Page:Dubos - Réflexions critiques sur la poésie et sur la peinture, 1733.djvu/38

La bibliothèque libre.
Cette page n’a pas encore été corrigée

Voilà pourquoi nous regardons avec contentement les peintures dont le merite consiste à mettre sous nos yeux des avantures si funestes, qu’elles nous auroient fait horreur si nous les avions vûës veritablement, car comme le dit Aristote dans sa poëtique : des monstres et des hommes morts ou mourants que nous n’oserions regarder ou que nous ne verrions qu’avec horreur, nous les voïons avec plaisir imitez dans les ouvrages des peintres. mieux ils sont imitez, plus nous les regardons avidement. Il en est de même des imitations que fait la poësie.

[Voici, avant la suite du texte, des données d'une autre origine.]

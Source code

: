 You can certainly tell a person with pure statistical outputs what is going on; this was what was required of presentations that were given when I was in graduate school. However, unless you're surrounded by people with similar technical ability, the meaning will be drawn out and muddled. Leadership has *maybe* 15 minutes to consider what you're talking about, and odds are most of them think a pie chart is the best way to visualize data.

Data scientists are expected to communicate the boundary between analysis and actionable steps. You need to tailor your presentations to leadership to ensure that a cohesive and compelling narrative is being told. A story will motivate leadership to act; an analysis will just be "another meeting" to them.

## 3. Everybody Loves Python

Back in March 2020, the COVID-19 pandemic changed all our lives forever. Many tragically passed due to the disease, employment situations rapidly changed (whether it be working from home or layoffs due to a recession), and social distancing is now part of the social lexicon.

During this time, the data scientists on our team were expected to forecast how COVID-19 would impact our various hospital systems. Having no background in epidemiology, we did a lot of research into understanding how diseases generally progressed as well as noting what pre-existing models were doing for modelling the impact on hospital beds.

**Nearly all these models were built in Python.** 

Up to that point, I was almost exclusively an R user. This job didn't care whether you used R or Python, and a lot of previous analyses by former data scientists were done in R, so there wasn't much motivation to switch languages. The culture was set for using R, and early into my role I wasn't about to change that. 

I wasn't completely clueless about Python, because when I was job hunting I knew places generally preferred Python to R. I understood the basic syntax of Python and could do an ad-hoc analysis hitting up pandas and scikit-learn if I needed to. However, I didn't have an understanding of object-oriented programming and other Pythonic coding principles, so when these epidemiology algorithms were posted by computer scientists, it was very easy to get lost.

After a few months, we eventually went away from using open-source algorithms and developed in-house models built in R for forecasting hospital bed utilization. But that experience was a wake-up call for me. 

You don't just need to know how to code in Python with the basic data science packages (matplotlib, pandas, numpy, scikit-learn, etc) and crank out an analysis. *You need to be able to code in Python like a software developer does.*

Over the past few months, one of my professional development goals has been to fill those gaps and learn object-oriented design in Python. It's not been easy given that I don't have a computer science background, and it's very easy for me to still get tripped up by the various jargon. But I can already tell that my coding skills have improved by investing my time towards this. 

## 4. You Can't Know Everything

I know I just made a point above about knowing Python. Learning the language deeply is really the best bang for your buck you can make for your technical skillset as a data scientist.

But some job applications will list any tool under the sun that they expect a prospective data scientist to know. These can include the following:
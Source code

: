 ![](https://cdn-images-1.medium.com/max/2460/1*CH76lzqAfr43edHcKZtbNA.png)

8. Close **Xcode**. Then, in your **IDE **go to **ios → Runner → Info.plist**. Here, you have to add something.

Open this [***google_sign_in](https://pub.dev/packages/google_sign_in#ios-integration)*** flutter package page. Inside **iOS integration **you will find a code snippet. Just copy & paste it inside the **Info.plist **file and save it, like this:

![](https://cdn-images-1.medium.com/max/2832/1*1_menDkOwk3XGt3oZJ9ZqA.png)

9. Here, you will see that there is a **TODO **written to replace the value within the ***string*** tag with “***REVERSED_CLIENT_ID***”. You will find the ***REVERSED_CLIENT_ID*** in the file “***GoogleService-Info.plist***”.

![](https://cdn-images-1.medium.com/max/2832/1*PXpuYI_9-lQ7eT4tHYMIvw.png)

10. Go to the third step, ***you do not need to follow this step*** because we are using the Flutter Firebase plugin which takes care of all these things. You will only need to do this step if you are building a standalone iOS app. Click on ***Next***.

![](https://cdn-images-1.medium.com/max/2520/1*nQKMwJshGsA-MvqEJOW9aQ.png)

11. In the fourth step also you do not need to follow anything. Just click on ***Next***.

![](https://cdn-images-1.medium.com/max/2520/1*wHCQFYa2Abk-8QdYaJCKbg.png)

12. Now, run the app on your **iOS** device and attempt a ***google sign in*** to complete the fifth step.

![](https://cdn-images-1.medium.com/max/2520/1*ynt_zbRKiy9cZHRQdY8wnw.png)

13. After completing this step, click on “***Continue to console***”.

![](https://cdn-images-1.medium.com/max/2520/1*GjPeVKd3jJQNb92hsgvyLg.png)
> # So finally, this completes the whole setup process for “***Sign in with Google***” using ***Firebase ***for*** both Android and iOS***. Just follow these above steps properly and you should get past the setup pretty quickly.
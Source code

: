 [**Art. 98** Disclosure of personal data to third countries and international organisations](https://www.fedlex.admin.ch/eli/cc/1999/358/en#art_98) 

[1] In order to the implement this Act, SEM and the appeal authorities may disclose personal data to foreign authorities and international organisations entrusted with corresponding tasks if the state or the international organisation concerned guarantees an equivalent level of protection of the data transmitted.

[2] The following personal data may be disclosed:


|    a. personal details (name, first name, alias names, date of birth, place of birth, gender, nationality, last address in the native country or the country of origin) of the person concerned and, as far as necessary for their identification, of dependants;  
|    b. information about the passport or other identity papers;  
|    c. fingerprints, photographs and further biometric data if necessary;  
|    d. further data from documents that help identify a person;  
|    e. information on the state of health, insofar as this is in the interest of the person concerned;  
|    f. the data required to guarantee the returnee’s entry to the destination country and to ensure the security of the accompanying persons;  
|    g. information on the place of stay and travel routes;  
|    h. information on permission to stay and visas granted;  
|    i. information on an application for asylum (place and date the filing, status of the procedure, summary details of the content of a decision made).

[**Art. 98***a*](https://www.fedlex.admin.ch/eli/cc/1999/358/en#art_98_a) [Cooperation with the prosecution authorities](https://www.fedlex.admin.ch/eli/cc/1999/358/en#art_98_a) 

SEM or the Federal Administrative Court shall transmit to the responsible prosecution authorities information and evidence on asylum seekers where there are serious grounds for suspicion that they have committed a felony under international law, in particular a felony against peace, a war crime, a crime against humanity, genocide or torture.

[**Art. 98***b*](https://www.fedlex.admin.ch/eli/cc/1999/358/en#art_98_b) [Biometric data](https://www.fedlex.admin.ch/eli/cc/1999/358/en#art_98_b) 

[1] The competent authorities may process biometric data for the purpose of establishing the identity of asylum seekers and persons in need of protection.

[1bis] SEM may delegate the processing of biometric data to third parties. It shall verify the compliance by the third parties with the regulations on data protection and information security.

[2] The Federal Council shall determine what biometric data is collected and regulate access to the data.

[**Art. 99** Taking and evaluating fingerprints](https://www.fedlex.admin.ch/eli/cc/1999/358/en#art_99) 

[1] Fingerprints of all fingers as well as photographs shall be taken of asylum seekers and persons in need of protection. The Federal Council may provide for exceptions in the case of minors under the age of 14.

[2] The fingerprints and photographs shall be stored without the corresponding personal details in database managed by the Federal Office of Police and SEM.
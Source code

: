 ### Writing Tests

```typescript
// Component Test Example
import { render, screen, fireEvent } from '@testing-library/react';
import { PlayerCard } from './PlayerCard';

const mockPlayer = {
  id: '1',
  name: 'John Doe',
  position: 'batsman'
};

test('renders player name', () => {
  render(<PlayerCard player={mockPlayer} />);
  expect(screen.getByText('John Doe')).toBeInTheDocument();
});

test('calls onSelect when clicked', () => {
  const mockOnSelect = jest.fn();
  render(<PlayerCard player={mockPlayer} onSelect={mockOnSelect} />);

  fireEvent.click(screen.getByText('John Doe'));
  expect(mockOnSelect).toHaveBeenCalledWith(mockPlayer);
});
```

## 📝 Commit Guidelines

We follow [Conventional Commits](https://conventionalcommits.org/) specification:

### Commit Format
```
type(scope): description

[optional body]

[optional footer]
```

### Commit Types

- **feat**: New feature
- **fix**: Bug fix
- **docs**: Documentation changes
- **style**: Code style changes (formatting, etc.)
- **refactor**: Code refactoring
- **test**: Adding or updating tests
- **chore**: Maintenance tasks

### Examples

Le plaisir qu’on sent à voir les imitations que les peintres et les poëtes sçavent faire des objets qui auroient excité en nous des passions dont la réalité nous auroit été à charge, est un plaisir pur. Il n’est pas suivi des inconveniens dont les émotions serieuses qui auroient été causées par l’objet même, seroient accompagnées.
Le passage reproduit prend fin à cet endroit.